§ TRY IT: Exact repetition of every record is required.

BEGIN SOURCE DATA

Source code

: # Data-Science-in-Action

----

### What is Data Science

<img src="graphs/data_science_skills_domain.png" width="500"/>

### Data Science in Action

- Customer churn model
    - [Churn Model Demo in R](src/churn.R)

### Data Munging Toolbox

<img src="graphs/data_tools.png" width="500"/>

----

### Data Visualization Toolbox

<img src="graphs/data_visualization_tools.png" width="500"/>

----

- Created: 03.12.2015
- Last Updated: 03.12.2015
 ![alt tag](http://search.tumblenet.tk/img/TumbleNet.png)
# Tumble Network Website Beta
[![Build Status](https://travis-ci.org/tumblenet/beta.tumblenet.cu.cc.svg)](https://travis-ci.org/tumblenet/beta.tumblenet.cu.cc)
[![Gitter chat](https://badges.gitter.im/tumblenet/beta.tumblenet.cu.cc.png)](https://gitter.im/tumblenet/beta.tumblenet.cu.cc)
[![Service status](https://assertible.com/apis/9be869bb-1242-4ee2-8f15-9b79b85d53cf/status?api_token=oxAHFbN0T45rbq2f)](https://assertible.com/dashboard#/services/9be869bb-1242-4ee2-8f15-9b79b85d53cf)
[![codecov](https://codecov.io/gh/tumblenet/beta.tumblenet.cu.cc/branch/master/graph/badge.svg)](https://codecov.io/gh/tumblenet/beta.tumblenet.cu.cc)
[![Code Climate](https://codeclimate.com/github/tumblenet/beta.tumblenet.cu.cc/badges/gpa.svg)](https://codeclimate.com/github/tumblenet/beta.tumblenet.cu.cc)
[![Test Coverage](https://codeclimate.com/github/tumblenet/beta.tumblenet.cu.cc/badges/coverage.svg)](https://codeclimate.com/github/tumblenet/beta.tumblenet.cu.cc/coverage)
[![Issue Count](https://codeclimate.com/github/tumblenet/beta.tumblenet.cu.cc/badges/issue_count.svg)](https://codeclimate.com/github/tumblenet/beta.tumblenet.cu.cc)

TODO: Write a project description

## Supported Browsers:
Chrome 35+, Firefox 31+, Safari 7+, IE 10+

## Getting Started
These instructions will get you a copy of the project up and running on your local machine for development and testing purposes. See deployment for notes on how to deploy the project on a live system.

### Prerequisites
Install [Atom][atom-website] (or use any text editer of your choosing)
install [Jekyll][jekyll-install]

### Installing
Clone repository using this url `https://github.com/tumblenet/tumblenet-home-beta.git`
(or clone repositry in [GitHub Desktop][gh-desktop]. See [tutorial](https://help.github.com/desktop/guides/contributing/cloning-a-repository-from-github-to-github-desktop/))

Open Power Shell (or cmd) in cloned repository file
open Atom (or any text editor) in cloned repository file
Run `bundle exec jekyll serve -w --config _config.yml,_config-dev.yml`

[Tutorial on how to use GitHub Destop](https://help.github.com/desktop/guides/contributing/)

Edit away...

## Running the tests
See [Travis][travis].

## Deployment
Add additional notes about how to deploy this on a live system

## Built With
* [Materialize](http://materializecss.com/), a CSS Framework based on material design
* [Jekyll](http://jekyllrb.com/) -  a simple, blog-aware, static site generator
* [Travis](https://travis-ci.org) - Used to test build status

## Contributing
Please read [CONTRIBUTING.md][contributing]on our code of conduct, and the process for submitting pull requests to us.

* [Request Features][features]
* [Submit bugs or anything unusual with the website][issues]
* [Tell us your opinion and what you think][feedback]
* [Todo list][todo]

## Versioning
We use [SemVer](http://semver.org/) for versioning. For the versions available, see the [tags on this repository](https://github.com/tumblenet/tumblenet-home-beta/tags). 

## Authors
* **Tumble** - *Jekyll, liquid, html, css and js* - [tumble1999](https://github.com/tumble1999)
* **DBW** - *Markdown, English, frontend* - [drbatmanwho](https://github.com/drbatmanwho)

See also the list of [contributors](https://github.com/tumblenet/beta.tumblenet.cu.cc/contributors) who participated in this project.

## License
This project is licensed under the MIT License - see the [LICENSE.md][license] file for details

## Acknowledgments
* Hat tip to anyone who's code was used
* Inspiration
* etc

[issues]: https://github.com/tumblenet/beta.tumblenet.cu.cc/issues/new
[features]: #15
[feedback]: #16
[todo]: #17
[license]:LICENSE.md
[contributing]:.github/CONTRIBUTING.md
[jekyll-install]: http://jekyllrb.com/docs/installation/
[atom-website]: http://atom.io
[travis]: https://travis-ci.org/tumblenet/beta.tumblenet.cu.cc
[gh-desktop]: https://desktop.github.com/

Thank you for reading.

END SOURCE DATA

§ WRITTEN RESPONSE:
Source code

: # Data-Science-in-Action

----

### What is Data Science

<img src="graphs/data_science_skills_domain.png" width="500"/>

### Data Science in Action

- Customer churn model
    - [Churn Model Demo in R](src/churn.R)

### Data Munging Toolbox

<img src="graphs/data_tools.png" width="500"/>

----

### Data Visualization Toolbox

<img src="graphs/data_visualization_tools.png" width="500"/>

----

- Created: 03.12.2015
- Last Updated: 03.12.2015
 ![alt tag](http://search.tumblenet.tk/img/TumbleNet.png)
# Tumble Network Website Beta
[![Build Status](https://travis-ci.org/tumblenet/beta.tumblenet.cu.cc.svg)](https://travis-ci.org/tumblenet/beta.tumblenet.cu.cc)
[![Gitter chat](https://badges.gitter.im/tumblenet/beta.tumblenet.cu.cc.png)](https://gitter.im/tumblenet/beta.tumblenet.cu.cc)
[![Service status](https://assertible.com/apis/9be869bb-1242-4ee2-8f15-9b79b85d53cf/status?api_token=oxAHFbN0T45rbq2f)](https://assertible.com/dashboard#/services/9be869bb-1242-4ee2-8f15-9b79b85d53cf)
[![codecov](https://codecov.io/gh/tumblenet/beta.tumblenet.cu.cc/branch/master/graph/badge.svg)](https://codecov.io/gh/tumblenet/beta.tumblenet.cu.cc)
[![Code Climate](https://codeclimate.com/github/tumblenet/beta.tumblenet.cu.cc/badges/gpa.svg)](https://codeclimate.com/github/tumblenet/beta.tumblenet.cu.cc)
[![Test Coverage](https://codeclimate.com/github/tumblenet/beta.tumblenet.cu.cc/badges/coverage.svg)](https://codeclimate.com/github/tumblenet/beta.tumblenet.cu.cc/coverage)
[![Issue Count](https://codeclimate.com/github/tumblenet/beta.tumblenet.cu.cc/badges/issue_count.svg)](https://codeclimate.com/github/tumblenet/beta.tumblenet.cu.cc)

TODO: Write a project description

## Supported Browsers:
Chrome 35+, Firefox 31+, Safari 7+, IE 10+

## Getting Started
These instructions will get you a copy of the project up and running on your local machine for development and testing purposes. See deployment for notes on how to deploy the project on a live system.

### Prerequisites
Install [Atom][atom-website] (or use any text editer of your choosing)
install [Jekyll][jekyll-install]

### Installing
Clone repository using this url `https://github.com/tumblenet/tumblenet-home-beta.git`
(or clone repositry in [GitHub Desktop][gh-desktop]. See [tutorial](https://help.github.com/desktop/guides/contributing/cloning-a-repository-from-github-to-github-desktop/))

Open Power Shell (or cmd) in cloned repository file
open Atom (or any text editor) in cloned repository file
Run `bundle exec jekyll serve -w --config _config.yml,_config-dev.yml`

[Tutorial on how to use GitHub Destop](https://help.github.com/desktop/guides/contributing/)

Edit away...

## Running the tests
See [Travis][travis].

## Deployment
Add additional notes about how to deploy this on a live system

## Built With
* [Materialize](http://materializecss.com/), a CSS Framework based on material design
* [Jekyll](http://jekyllrb.com/) -  a simple, blog-aware, static site generator
* [Travis](https://travis-ci.org) - Used to test build status

## Contributing
Please read [CONTRIBUTING.md][contributing]on our code of conduct, and the process for submitting pull requests to us.

* [Request Features][features]
* [Submit bugs or anything unusual with the website][issues]
* [Tell us your opinion and what you think][feedback]
* [Todo list][todo]

## Versioning
We use [SemVer](http://semver.org/) for versioning. For the versions available, see the [tags on this repository](https://github.com/tumblenet/tumblenet-home-beta/tags). 

## Authors
* **Tumble** - *Jekyll, liquid, html, css and js* - [tumble1999](https://github.com/tumble1999)
* **DBW** - *Markdown, English, frontend* - [drbatmanwho](https://github.com/drbatmanwho)

See also the list of [contributors](https://github.com/tumblenet/beta.tumblenet.cu.cc/contributors) who participated in this project.

## License
This project is licensed under the MIT License - see the [LICENSE.md][license] file for details

## Acknowledgments
* Hat tip to anyone who's code was used
* Inspiration
* etc

[issues]: https://github.com/tumblenet/beta.tumblenet.cu.cc/issues/new
[features]: #15
[feedback]: #16
[todo]: #17
[license]:LICENSE.md
[contributing]:.github/CONTRIBUTING.md
[jekyll-install]: http://jekyllrb.com/docs/installation/
[atom-website]: http://atom.io
[travis]: https://travis-ci.org/tumblenet/beta.tumblenet.cu.cc
[gh-desktop]: https://desktop.github.com/

Thank you for reading.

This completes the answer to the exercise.